脱炭素先行地域として
「今後の目標としては、まず公共施設関係でゼロカーボン」
芦刈氏曰く、再生可能エネルギーを活用した脱炭素先行地域づくりをおこなっていくという。自家消費型太陽光発電と脱炭素設備導入支援によるエネルギー管理を両輪とするエネルギーの地産地消による地域づくりだ。当然これらは電力会社単独ではなく、湖南市、地域内の民間事業者、地域の金融機関や商工会などオール湖南市による取り組みとなっている。
ひとつは、オンサイトPPA事業(第三者保有による自家消費型太陽光発電事業)により、需要家の施設に太陽光発電や蓄電池を設置し、再生エネルギーによる脱炭素化と災害時の持続的な電力供給を実現する。PPA事業では、こなんウルトラパワーが太陽光発電や蓄電池等の導入費用を調達し、需要家が設置場所を無償提供。発電した電力は需要家が使用した電力料金を支払い、こなんウルトラパワーは電力料金で投資を回収する。

地震、台風、大雨といった災害時に発生する停電に、絶え間なく電力供給が行われることは、避難所にも指定されている公共施設にとって重要という視点だ。現在は、災害時の避難所や災害時に食事の提供される給食センター、また住民の方がスマートフォンなどの充電にアクセスできるよう、図書館などをはじめとする市の公共施設に、太陽光と蓄電池を増やしているという。

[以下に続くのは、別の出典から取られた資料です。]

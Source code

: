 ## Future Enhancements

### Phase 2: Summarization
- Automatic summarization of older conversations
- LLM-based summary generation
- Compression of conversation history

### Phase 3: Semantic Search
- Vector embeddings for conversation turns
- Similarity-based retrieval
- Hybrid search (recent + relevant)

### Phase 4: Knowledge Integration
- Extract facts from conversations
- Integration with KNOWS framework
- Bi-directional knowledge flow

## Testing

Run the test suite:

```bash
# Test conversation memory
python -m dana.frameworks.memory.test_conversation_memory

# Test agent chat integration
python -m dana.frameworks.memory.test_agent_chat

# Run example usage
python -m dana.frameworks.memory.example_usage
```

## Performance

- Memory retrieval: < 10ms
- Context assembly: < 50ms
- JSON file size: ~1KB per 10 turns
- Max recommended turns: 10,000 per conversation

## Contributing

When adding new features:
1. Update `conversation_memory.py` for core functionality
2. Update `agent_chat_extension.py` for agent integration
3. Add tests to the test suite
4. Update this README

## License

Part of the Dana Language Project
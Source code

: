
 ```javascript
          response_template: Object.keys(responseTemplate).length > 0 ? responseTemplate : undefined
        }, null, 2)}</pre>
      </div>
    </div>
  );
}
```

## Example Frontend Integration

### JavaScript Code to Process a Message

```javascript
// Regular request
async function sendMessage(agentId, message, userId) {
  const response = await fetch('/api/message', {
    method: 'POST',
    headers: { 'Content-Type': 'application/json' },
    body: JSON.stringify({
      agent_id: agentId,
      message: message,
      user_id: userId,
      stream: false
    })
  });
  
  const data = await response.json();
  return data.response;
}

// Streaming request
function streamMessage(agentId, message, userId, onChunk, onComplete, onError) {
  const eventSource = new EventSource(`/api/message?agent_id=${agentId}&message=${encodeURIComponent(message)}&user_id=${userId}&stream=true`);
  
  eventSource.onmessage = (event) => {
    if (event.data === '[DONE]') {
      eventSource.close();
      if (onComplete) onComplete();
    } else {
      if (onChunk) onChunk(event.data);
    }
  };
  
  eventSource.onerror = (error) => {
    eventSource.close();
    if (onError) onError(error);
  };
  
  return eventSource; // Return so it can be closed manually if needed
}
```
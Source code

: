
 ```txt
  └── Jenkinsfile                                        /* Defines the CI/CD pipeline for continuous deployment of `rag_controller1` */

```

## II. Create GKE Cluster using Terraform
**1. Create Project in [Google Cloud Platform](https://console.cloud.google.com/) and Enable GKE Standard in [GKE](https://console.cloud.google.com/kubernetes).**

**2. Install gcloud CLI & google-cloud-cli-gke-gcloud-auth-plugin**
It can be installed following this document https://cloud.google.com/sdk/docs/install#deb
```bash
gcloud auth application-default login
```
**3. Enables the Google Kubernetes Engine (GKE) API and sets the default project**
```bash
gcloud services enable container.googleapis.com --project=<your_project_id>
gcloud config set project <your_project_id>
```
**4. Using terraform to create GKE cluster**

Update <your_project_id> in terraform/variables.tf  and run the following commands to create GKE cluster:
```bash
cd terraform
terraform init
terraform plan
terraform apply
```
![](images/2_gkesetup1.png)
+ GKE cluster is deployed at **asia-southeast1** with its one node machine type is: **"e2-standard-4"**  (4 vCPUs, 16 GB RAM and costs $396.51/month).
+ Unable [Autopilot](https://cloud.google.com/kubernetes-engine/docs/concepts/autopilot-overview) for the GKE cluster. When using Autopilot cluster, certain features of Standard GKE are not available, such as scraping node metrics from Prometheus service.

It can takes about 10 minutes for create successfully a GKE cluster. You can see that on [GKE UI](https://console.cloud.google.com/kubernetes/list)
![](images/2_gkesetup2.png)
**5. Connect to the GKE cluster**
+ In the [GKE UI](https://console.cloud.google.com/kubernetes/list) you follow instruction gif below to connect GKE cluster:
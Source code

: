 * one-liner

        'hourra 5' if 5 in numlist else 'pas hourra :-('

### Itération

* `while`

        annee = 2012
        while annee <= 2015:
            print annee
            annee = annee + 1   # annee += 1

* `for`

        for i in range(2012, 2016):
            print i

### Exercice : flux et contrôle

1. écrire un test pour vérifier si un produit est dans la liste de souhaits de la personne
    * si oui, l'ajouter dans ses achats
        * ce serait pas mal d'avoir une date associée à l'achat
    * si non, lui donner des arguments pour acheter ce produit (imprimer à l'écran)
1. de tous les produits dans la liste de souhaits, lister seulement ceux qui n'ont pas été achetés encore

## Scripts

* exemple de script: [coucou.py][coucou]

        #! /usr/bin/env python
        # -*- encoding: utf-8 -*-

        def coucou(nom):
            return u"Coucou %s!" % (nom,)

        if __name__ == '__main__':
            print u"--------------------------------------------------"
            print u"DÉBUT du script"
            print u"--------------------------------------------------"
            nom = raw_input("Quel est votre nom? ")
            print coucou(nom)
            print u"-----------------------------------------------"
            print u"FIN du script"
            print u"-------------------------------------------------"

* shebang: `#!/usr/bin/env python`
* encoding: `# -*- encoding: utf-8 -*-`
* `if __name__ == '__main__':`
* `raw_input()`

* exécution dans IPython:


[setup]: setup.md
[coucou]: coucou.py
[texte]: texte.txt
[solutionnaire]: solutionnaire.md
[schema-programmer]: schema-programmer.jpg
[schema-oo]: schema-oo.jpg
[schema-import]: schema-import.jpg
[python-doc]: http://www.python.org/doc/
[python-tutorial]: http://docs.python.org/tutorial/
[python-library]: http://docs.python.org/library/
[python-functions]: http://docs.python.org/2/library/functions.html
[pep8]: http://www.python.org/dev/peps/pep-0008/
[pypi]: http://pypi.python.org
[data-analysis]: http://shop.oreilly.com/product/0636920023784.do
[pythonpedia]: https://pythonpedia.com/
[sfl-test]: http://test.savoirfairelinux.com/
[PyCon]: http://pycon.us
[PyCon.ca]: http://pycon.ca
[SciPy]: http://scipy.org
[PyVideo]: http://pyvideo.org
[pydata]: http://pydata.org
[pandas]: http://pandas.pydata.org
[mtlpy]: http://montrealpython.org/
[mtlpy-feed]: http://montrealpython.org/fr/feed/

「種類としては3つです。1つは傾斜屋根。斜めの屋根にパネルを設置するというのが1つと、あと陸屋根、屋上ですね。陸屋根の上に太陽光パネルを置いていくということ、あと、もう1つカーポートですね、駐車場の、太陽光の屋根のカーポートを設置しているのがあります。」
「発電量は、だいたい50kWから170kW、200kW弱ぐらいまでですね。太陽光発電をできるだけ増やしたいっていうのがあったので、余っても太陽光発電を増やそうと。太陽光と蓄電池を増やしていって余った電気は系統に流して、他の施設にその電気を使おうという形を取っています。災害時であっても、充電できるとこですとか、蓄電池が置いてあるところを増やしています。」
「今のところ私たちは、太陽光パネルを設置して、そのまま使える、設置してその施設で直接流れるようにすれば、停電となっても使えますので、そういった施設を増やしていくっていうところを進めています。」
こうした取り組みで市内の公共施設10数か所に導入している。
昨年導入した学校の場合では、次のような取り組みとして行っているという。
「太陽光発電の所有者は、こなんウルトラパワー。その発電した電気を学校側で使っていただくと。学校側で使っていただいた電気使用量をお支払いいただく。場所はお借りして設置するんですけれども、学校側としては電気を購入した分だけで支払っていただく。こちら側から事前調査をやって、設置する場所を確認して設置し、設置した後も販売をすることとメンテナンスとも、すべてこちら側で実行するという形です。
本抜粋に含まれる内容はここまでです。